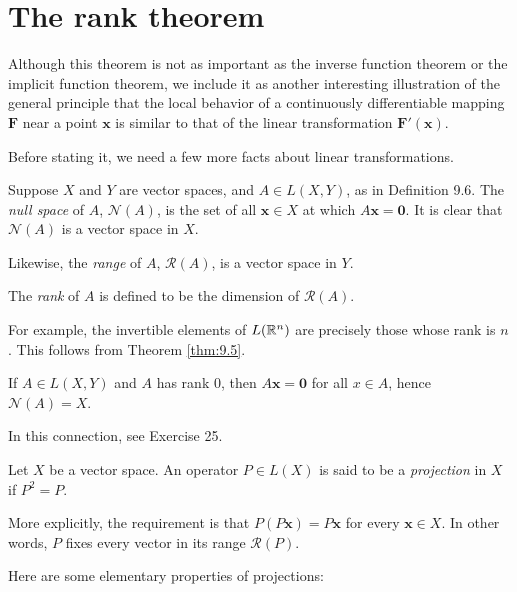 
\section{The rank theorem}

Although this theorem is not as important as the inverse function theorem or
the implicit function theorem, we include it as another interesting illustration
of the general principle that the local behavior of a continuously differentiable
mapping $\mathbf{F}$ near a point $\mathbf{x}$ is similar to that of the linear transformation $\mathbf{F'(x)}$.

Before stating it, we need a few more facts about linear transformations.

\begin{mydef}
    \label{mydef:9.30}
    Suppose $X$ and $Y$ are vector spaces, and $A \in L( X, Y)$, as in Definition 9.6. 
    The \emph{null space} of $A$, $\mathscr{N}(A)$, 
    is the set of all $\mathbf{x} \in X$ at which $A \mathbf{x = 0}$.
    It is clear that $\mathscr{N}(A)$ is a vector space in $X$.
    
    Likewise, the \emph{range} of $A$, $\mathscr{R}(A)$, is a vector space in $Y$.

    The \emph{rank} of $A$ is defined to be the dimension of $\mathscr{R}(A)$.
    
    For example, the invertible elements of $L({\protect\mathbb R}^n)$ are precisely those whose rank is $n$. This follows from Theorem \ref{thm:9.5}.
    
    If $A \in L(X, Y)$ and $A$ has rank 0, 
    then $A \mathbf{x = 0}$ for all $x \in A$, 
    hence $\mathscr{N}(A) = X$.
    
    In this connection, see Exercise 25.
\end{mydef}

\begin{mydef}
    Let $X$ be a vector space. An operator $P\in L(X)$ is said to be
    a \emph{projection} in $X$ if $P^2 = P$.

    More explicitly, the requirement is that $P(P \mathbf{x}) = P \mathbf{x}$ for every $\mathbf{x} \in X$. 
    In other words, $P$ fixes every vector in its range $\mathscr{R}(P)$.
\end{mydef}

Here are some elementary properties of projections:



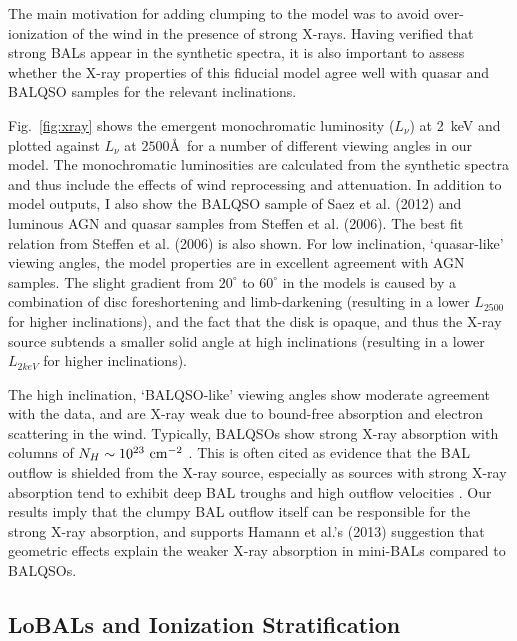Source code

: The main motivation for adding clumping to the model was
to avoid over-ionization of the wind in the presence of strong X-rays. 
Having verified that strong BALs appear in the synthetic spectra,
it is also important to assess whether the X-ray properties of this
fiducial model agree well with quasar and BALQSO samples for the relevant
inclinations.

Fig.~\ref{fig:xray} shows the emergent
monochromatic luminosity ($L_\nu$) at 2~keV and 
plotted against $L_\nu$ at $2500$\AA\ for a number of different viewing angles in our model.
The monochromatic luminosities are calculated from the synthetic spectra and thus include
the effects of wind reprocessing and attenuation. In addition to model outputs,
I also show the BALQSO sample of Saez et al. (2012) and luminous AGN and quasar
samples from Steffen et al. (2006). The best fit relation from Steffen et al. (2006) 
is also shown. For low inclination, `quasar-like' viewing angles,
the model properties are in excellent agreement with AGN samples. The slight gradient from $20^\circ$ to
$60^\circ$ in the models is caused by a combination of disc foreshortening and limb-darkening 
(resulting in a lower $L_{2500}$ for higher inclinations), and the fact that the disk 
is opaque, and thus the X-ray source subtends a smaller solid angle at high inclinations
(resulting in a lower $L_{2keV}$ for higher inclinations). 


The high inclination, `BALQSO-like' viewing angles show moderate agreement with the data,
and are X-ray weak due to bound-free absorption and electron scattering in the wind.
Typically, BALQSOs show strong X-ray absorption with columns 
of $N_H\sim10^{23}~\rm{cm^{-2}}$ 
\citep{green1996,mathur2000,green2001,grupemathur2003}.
This is often cited as evidence that the BAL outflow is shielded from
the X-ray source, especially as sources with strong X-ray absorption tend
to exhibit deep BAL troughs and high outflow velocities 
\citep{brandt2000,laorbrandt2002,gallagher2006}.
Our results imply that the clumpy BAL outflow
itself can be responsible for the strong X-ray absorption, 
and supports Hamann et al.'s (2013) suggestion that 
geometric effects explain the weaker X-ray absorption in mini-BALs 
compared to BALQSOs.

\subsection{LoBALs and Ionization Stratification}

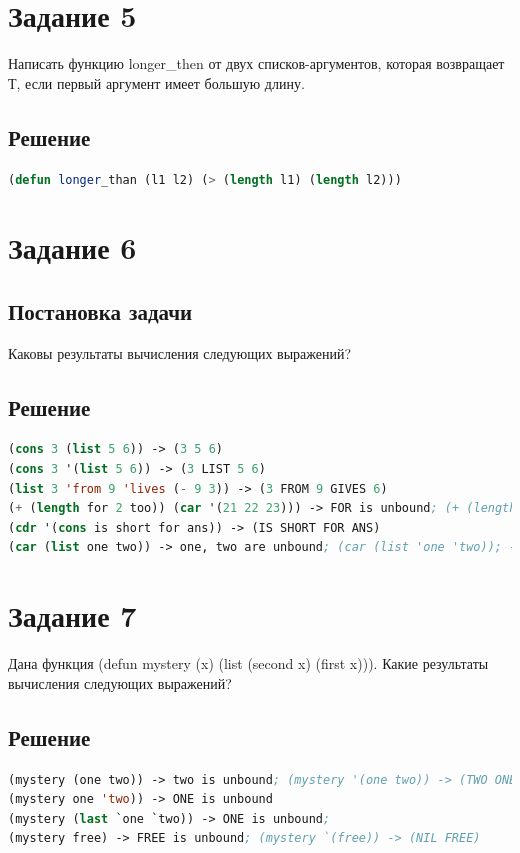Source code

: \documentclass[12pt]{report}
\begin{document}
\section*{Задание 5}
Написать функцию longer\_then от двух списков-аргументов, которая возвращает Т, если первый аргумент имеет большую длину.

\subsection*{Решение}

\begin{lstlisting}[label=5xd,caption=Решение задания №5, language=lisp]
(defun longer_than (l1 l2) (> (length l1) (length l2)))
\end{lstlisting}

\section*{Задание 6}
\subsection*{Постановка задачи}
Каковы результаты вычисления следующих выражений?
\subsection*{Решение}

\begin{lstlisting}[label=6xd,caption=Решение задания №6, language=lisp]
(cons 3 (list 5 6)) -> (3 5 6)
(cons 3 '(list 5 6)) -> (3 LIST 5 6)
(list 3 'from 9 'lives (- 9 3)) -> (3 FROM 9 GIVES 6)
(+ (length for 2 too)) (car '(21 22 23))) -> FOR is unbound; (+ (length '(for 2 too)) (car '(21 22 23))) -> 24
(cdr '(cons is short for ans)) -> (IS SHORT FOR ANS)
(car (list one two)) -> one, two are unbound; (car (list 'one 'two)); -> one
\end{lstlisting}

\section*{Задание 7}
Дана функция (defun mystery (x) (list (second x) (first x))). Какие результаты вычисления следующих выражений?

\subsection*{Решение}
\begin{lstlisting}[label=7xd,caption=Решение задания №7, language=lisp]
(mystery (one two)) -> two is unbound; (mystery '(one two)) -> (TWO ONE)
(mystery one 'two)) -> ONE is unbound 
(mystery (last `one `two)) -> ONE is unbound;
(mystery free) -> FREE is unbound; (mystery `(free)) -> (NIL FREE)
\end{lstlisting}
\end{document}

* [The task]
Above are the records; from them, give again exactly the lines from the one containing "(defun longer_than (l1" to the one containing "(cons 3 (list 5 6)) -> (3 5 6)", both lines included, and nothing more.

* [Answer section]
(defun longer_than (l1 l2) (> (length l1) (length l2)))
\end{lstlisting}

\section*{Задание 6}
\subsection*{Постановка задачи}
Каковы результаты вычисления следующих выражений?
\subsection*{Решение}

\begin{lstlisting}[label=6xd,caption=Решение задания №6, language=lisp]
(cons 3 (list 5 6)) -> (3 5 6)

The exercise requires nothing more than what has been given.